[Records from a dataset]
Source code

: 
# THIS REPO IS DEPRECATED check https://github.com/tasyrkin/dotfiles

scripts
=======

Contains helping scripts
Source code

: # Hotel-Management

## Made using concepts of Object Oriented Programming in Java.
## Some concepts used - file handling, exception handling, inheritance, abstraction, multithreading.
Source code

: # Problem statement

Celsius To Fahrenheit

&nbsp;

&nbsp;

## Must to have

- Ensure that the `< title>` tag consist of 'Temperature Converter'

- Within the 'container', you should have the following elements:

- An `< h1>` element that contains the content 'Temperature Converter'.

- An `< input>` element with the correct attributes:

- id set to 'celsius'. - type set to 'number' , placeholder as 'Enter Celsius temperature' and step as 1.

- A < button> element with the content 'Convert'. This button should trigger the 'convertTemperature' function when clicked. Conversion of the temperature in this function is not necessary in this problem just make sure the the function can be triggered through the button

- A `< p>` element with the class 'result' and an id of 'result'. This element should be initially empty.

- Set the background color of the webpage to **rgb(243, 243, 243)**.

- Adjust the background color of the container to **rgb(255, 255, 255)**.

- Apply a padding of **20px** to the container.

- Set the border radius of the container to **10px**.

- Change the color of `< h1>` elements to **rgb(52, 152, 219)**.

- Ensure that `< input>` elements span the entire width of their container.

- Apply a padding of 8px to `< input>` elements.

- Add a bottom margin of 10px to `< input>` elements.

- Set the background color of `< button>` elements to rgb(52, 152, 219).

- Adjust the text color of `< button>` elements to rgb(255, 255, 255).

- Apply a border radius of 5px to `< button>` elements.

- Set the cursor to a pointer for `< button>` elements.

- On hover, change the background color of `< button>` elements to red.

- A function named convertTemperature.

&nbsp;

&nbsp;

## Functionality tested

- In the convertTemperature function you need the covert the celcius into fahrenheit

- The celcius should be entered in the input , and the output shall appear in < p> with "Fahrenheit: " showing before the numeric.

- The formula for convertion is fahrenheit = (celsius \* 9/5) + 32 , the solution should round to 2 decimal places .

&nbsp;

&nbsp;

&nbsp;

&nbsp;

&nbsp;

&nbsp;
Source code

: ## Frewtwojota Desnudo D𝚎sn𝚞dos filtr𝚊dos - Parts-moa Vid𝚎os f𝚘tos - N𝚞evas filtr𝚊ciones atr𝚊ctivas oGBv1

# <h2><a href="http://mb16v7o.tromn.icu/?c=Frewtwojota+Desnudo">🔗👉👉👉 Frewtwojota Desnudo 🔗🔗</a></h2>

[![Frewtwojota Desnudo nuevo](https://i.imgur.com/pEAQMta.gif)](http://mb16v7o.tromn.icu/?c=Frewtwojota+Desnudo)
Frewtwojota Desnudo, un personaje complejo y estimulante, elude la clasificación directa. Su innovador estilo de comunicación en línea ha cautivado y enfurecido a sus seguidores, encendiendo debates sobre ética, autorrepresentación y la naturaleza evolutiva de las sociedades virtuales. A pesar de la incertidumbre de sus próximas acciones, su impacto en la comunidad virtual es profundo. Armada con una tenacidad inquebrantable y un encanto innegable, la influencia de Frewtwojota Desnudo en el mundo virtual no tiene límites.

**TASK DETAILS:**
A single figure is the whole answer here: the number of lines in the records above that include "container".

**TASK RESULT:**
5